Erik brings more than 13 years of experience in the information technology industry to his current position: five years at Hewlett-Packard, first as a Technical Specialist, then as the company’s HP NetServer Marketing Manager; four years at Compaq Canada as a Systems Engineer; and four years at NORR Partnership Limited, an architectural and engineering company, as the company’s Manager of Information Systems.

Erik has a Masters Degree in Civil Engineering from McMaster University and a Bachelor of Applied Science in Civil Engineering from the University of Waterloo.

1. Can you provide a product summary: consumer, business, enterprise?

The Windows XP, 64-bit Edition will provide a scalable, high performance platform enabling an entirely new generation of powerful Windows-based applications. Its architecture provides more efficient processing of extremely large amounts of data, supporting up to 16 terabytes of virtual memory. With Windows XP, 64-bit Edition, applications can pre-load substantially more data into virtual memory to enable rapid access by the Itanium processor. This reduces the time for loading data into virtual memory or seeking, reading, and writing to data storage devices, thus making applications run faster and more efficiently.
The Windows Advanced Server, Limited Edition provides early adopter customers with a fully-supported release and the opportunity to get started with evaluations and limited deployments. In addition, customers who receive Windows Advanced Server, Limited Edition through an OEM will be entitled to a free upgrade to the final release.

64-bit Windows will perform better than Windows 2000 in certain environments, especially those that require large amounts of memory (>4GB).

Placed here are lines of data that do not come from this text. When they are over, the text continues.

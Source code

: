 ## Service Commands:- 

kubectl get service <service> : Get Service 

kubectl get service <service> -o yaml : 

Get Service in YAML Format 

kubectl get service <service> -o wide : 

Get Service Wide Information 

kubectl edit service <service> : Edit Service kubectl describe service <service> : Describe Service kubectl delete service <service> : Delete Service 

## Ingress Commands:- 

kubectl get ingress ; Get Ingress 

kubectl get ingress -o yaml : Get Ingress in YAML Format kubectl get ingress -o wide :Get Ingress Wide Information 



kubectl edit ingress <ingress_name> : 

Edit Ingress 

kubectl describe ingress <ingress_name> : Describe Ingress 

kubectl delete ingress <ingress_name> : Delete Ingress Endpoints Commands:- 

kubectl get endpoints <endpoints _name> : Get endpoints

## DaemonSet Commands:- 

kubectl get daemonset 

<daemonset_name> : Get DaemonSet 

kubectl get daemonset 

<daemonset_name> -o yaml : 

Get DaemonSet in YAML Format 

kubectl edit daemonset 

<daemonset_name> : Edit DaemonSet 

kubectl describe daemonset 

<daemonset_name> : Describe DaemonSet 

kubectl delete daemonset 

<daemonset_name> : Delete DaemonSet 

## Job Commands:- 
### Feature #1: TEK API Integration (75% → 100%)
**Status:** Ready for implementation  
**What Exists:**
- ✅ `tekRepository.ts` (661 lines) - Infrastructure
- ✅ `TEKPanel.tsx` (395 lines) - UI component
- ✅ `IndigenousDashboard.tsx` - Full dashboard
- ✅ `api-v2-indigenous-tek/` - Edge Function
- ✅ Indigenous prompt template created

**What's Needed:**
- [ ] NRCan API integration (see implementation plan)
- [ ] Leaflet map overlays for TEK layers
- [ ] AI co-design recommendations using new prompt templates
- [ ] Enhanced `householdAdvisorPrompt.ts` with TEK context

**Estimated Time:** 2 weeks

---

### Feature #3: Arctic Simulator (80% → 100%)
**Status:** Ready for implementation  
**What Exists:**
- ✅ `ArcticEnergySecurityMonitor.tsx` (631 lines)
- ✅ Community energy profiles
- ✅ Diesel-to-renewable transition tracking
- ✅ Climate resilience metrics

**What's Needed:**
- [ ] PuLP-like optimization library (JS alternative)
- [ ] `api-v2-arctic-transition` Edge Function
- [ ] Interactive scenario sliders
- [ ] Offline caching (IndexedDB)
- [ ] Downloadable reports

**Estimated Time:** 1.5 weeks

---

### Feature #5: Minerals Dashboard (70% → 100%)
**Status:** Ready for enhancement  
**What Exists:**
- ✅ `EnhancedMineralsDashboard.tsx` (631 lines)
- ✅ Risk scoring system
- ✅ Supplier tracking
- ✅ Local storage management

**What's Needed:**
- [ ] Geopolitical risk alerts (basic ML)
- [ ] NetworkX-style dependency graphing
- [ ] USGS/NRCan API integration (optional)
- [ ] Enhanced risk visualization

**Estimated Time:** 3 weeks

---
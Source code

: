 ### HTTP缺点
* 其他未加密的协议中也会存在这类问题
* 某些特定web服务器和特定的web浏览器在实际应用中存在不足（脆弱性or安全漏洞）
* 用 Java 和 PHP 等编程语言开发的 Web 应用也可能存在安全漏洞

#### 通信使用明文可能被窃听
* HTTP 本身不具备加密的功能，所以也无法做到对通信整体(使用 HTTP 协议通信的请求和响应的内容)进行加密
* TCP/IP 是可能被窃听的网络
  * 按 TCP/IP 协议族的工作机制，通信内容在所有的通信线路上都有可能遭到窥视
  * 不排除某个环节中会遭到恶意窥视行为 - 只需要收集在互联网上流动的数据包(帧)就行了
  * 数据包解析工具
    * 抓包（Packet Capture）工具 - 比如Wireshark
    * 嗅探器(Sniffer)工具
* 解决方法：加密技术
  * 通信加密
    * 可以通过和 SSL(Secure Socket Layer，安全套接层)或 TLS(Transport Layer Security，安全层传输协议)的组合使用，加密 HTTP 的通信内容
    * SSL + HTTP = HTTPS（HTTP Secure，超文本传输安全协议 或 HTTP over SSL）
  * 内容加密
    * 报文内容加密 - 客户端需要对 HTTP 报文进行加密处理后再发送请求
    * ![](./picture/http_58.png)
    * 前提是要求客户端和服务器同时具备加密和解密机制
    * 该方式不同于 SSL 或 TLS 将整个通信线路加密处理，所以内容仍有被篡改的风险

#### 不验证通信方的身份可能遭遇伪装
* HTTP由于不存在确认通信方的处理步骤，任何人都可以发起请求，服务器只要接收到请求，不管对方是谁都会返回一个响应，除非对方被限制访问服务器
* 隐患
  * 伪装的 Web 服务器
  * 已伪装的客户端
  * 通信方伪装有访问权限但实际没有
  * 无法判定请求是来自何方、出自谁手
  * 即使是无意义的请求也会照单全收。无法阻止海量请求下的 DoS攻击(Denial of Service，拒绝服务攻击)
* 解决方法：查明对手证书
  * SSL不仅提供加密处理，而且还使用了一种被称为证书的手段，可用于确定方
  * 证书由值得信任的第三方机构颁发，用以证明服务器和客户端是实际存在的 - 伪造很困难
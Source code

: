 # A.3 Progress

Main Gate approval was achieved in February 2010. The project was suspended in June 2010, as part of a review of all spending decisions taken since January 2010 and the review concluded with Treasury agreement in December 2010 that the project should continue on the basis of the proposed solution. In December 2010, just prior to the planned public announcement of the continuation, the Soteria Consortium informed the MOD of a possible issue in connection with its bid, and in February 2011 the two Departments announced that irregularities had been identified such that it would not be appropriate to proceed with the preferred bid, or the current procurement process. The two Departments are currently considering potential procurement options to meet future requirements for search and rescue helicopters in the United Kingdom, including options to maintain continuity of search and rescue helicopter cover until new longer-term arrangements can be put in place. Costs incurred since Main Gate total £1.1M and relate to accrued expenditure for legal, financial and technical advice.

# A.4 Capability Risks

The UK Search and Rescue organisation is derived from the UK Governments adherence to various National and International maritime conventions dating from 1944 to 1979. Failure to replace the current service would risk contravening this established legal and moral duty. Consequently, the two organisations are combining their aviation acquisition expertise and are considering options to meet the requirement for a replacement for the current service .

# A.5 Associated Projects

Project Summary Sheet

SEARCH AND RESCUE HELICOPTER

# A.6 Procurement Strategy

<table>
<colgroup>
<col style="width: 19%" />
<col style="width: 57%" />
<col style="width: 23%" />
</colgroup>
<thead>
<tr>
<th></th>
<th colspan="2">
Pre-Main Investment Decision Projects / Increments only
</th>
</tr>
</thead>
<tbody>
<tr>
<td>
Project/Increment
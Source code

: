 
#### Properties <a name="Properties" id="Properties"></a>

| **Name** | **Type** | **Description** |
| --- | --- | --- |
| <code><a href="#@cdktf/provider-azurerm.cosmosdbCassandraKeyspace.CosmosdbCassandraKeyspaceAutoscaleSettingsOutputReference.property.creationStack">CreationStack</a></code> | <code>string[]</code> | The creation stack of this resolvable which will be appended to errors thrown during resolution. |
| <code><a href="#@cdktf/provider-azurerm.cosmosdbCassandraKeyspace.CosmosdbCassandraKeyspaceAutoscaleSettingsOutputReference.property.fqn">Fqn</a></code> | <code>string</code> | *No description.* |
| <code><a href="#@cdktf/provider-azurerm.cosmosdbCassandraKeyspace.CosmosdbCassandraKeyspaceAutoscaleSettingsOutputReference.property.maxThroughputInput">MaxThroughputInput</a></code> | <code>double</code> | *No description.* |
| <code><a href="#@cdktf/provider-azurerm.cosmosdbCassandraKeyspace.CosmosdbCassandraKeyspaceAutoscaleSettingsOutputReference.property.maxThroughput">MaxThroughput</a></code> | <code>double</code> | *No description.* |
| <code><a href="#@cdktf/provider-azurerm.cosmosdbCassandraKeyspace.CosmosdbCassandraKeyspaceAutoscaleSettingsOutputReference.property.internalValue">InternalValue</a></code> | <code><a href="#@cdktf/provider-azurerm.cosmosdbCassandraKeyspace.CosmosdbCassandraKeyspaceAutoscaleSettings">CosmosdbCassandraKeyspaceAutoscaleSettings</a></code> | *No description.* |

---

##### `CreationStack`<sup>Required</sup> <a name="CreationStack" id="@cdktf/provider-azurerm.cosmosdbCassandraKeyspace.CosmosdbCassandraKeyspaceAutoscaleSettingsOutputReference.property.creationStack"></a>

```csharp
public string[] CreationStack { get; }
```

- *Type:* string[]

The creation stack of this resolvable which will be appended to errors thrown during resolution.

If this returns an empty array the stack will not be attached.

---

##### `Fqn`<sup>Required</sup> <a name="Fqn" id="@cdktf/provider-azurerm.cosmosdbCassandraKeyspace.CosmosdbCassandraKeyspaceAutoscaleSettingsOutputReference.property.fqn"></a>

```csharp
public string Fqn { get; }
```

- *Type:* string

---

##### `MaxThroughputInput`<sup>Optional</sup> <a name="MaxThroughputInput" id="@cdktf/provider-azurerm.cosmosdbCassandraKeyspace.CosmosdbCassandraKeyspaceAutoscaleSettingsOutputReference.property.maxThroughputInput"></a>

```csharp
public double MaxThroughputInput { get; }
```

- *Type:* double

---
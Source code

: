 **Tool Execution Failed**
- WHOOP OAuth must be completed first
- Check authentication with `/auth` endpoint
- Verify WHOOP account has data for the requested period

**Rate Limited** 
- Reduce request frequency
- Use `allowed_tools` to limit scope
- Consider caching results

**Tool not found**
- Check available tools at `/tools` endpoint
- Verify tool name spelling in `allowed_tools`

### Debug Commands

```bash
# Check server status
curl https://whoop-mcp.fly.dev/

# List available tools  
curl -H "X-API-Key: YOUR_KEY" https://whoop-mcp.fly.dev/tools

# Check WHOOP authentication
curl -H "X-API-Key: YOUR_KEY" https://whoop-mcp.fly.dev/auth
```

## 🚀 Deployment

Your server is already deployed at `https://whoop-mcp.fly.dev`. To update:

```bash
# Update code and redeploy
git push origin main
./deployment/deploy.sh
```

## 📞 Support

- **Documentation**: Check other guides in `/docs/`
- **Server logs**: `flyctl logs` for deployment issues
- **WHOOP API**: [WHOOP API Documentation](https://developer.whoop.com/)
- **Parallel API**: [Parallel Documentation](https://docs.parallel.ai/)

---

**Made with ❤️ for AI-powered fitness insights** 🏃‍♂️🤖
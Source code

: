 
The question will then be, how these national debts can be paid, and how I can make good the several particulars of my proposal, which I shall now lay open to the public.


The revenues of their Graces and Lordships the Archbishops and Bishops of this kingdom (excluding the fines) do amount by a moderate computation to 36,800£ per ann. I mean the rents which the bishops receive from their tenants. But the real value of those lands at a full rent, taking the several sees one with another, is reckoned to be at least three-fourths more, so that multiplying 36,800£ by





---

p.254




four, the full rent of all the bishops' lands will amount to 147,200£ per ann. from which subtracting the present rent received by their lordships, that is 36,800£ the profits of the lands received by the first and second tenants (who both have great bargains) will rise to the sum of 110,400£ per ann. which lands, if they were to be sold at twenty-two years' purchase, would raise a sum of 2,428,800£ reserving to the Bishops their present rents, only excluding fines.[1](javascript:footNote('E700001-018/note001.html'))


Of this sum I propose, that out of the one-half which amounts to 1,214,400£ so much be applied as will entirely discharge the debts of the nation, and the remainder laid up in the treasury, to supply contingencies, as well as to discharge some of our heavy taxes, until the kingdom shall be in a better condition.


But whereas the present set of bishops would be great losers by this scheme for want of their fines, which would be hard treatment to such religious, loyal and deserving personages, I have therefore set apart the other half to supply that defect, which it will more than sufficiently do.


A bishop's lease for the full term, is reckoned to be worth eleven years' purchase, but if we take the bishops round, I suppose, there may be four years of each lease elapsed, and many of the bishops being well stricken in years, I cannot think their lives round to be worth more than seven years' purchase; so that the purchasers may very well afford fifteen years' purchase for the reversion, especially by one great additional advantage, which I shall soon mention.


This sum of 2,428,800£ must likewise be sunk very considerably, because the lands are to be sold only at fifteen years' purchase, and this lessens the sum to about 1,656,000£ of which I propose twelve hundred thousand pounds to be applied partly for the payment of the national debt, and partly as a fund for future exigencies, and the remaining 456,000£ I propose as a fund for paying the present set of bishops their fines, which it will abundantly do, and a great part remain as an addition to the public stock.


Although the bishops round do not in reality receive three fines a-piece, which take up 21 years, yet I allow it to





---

For example, large database environments that require >4GB of memory and e-commerce Web sites that utilize SSL encryption, and technical workstation applications that require >4GB of memory.

In addition to the benefits of Windows on x86-based hardware, 64-bit Windows offers customers access to much more memory resulting in better performance and scalability in certain environments such as e-commerce, data mining, memory-intensive high-end graphics, complex mathematics and high-performance multimedia applications.

2. What will be the cost projections for the a total system?

It is too early for specifics, but pricing will depend on specific vendor and system requirements.

3. What will be the marketing model -- like Datacenter server?

Although this hardware platform is new to the public, Microsoft has been working very closely with Intel and OEMs since the 64-bit processor’s inception. Microsoft has created a program called the Windows XP 64-Bit Edition - Early Deployment Program to provide a solution for customers at Itanium availability. This program allows OEMs to ship pre-release Windows XP with their systems and provides customer support direct from Microsoft.

4. What are the existing systems that the new offerings will replace?

This is an entirely new hardware platform. 64-bit architectures are designed to meet the needs of customers with high-end server and workstation applications that require very large amounts of memory (>4GB). Most beneficial scenarios include customers running large databases, high volume e-commerce or .com sites, heterogeneous workloads, and technical workstation applications.
Customers should decide for each specific computing environment whether 64-bit architectures can increase performance and capacity over current 32-bit solutions.

The Microsoft Windows XP 32-bit and 64-bit products will be developed in tandem, giving customers a full range of computing environments to choose from.

5. What are the time projections for evaluations and final release?

Microsoft will offer 64-bit Windows for the server and workstation through OEM partners during summer 2001. Windows Advanced Server Limited Edition will be available to coincide with general commercial availability of OEM Itanium-based systems. Windows XP 64-Bit Edition will be available through the Early Deployment Program at Itanium availability. This program allows OEMs to ship pre release Windows XP with their systems and provides customer support direct from Microsoft.

Windows Advanced Server, Limited Edition will be available from OEMs only.